- Opening Delimiter -

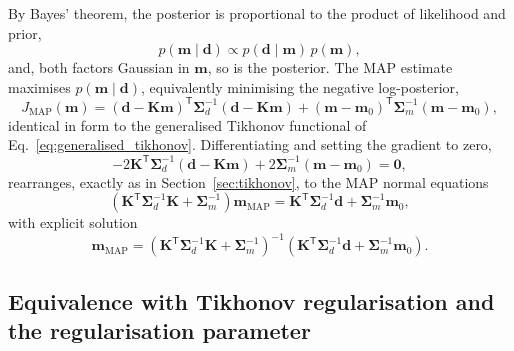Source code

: By Bayes' theorem, the posterior is proportional to the product of likelihood and prior,
\begin{equation}
p(\mathbf{m}\mid\mathbf{d}) \propto p(\mathbf{d}\mid\mathbf{m})\,p(\mathbf{m}),
\end{equation}
and, both factors Gaussian in $\mathbf{m}$, so is the posterior. The MAP estimate maximises $p(\mathbf{m}\mid\mathbf{d})$, equivalently minimising the negative log-posterior,
\begin{equation}
J_{\mathrm{MAP}}(\mathbf{m}) = (\mathbf{d}-\mathbf{K}\mathbf{m})^{\mathsf{T}}\boldsymbol{\Sigma}_{d}^{-1}(\mathbf{d}-\mathbf{K}\mathbf{m}) + (\mathbf{m}-\mathbf{m}_{0})^{\mathsf{T}}\boldsymbol{\Sigma}_{m}^{-1}(\mathbf{m}-\mathbf{m}_{0}),
\label{eq:map_functional}
\end{equation}
identical in form to the generalised Tikhonov functional of Eq.~\eqref{eq:generalised_tikhonov}. Differentiating and setting the gradient to zero,
\begin{equation}
-2\mathbf{K}^{\mathsf{T}}\boldsymbol{\Sigma}_{d}^{-1}(\mathbf{d}-\mathbf{K}\mathbf{m}) + 2\boldsymbol{\Sigma}_{m}^{-1}(\mathbf{m}-\mathbf{m}_{0}) = \mathbf{0},
\end{equation}
rearranges, exactly as in Section~\ref{sec:tikhonov}, to the MAP normal equations
\begin{equation}
\left(\mathbf{K}^{\mathsf{T}}\boldsymbol{\Sigma}_{d}^{-1}\mathbf{K} + \boldsymbol{\Sigma}_{m}^{-1}\right)\mathbf{m}_{\mathrm{MAP}} = \mathbf{K}^{\mathsf{T}}\boldsymbol{\Sigma}_{d}^{-1}\mathbf{d} + \boldsymbol{\Sigma}_{m}^{-1}\mathbf{m}_{0},
\end{equation}
with explicit solution
\begin{equation}
\boxed{\mathbf{m}_{\mathrm{MAP}} = \left(\mathbf{K}^{\mathsf{T}}\boldsymbol{\Sigma}_{d}^{-1}\mathbf{K} + \boldsymbol{\Sigma}_{m}^{-1}\right)^{-1}\left(\mathbf{K}^{\mathsf{T}}\boldsymbol{\Sigma}_{d}^{-1}\mathbf{d} + \boldsymbol{\Sigma}_{m}^{-1}\mathbf{m}_{0}\right)}.
\label{eq:map_solution}
\end{equation}

\subsection{Equivalence with Tikhonov regularisation and the regularisation parameter}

- Closing Delimiter -

Exact copy, pictures excluded: restate every record above word for word.

— PROBLEM SOLUTION —
Source code

: By Bayes' theorem, the posterior is proportional to the product of likelihood and prior,
\begin{equation}
p(\mathbf{m}\mid\mathbf{d}) \propto p(\mathbf{d}\mid\mathbf{m})\,p(\mathbf{m}),
\end{equation}
and, both factors Gaussian in $\mathbf{m}$, so is the posterior. The MAP estimate maximises $p(\mathbf{m}\mid\mathbf{d})$, equivalently minimising the negative log-posterior,
\begin{equation}
J_{\mathrm{MAP}}(\mathbf{m}) = (\mathbf{d}-\mathbf{K}\mathbf{m})^{\mathsf{T}}\boldsymbol{\Sigma}_{d}^{-1}(\mathbf{d}-\mathbf{K}\mathbf{m}) + (\mathbf{m}-\mathbf{m}_{0})^{\mathsf{T}}\boldsymbol{\Sigma}_{m}^{-1}(\mathbf{m}-\mathbf{m}_{0}),
\label{eq:map_functional}
\end{equation}
identical in form to the generalised Tikhonov functional of Eq.~\eqref{eq:generalised_tikhonov}. Differentiating and setting the gradient to zero,
\begin{equation}
-2\mathbf{K}^{\mathsf{T}}\boldsymbol{\Sigma}_{d}^{-1}(\mathbf{d}-\mathbf{K}\mathbf{m}) + 2\boldsymbol{\Sigma}_{m}^{-1}(\mathbf{m}-\mathbf{m}_{0}) = \mathbf{0},
\end{equation}
rearranges, exactly as in Section~\ref{sec:tikhonov}, to the MAP normal equations
\begin{equation}
\left(\mathbf{K}^{\mathsf{T}}\boldsymbol{\Sigma}_{d}^{-1}\mathbf{K} + \boldsymbol{\Sigma}_{m}^{-1}\right)\mathbf{m}_{\mathrm{MAP}} = \mathbf{K}^{\mathsf{T}}\boldsymbol{\Sigma}_{d}^{-1}\mathbf{d} + \boldsymbol{\Sigma}_{m}^{-1}\mathbf{m}_{0},
\end{equation}
with explicit solution
\begin{equation}
\boxed{\mathbf{m}_{\mathrm{MAP}} = \left(\mathbf{K}^{\mathsf{T}}\boldsymbol{\Sigma}_{d}^{-1}\mathbf{K} + \boldsymbol{\Sigma}_{m}^{-1}\right)^{-1}\left(\mathbf{K}^{\mathsf{T}}\boldsymbol{\Sigma}_{d}^{-1}\mathbf{d} + \boldsymbol{\Sigma}_{m}^{-1}\mathbf{m}_{0}\right)}.
\label{eq:map_solution}
\end{equation}

\subsection{Equivalence with Tikhonov regularisation and the regularisation parameter}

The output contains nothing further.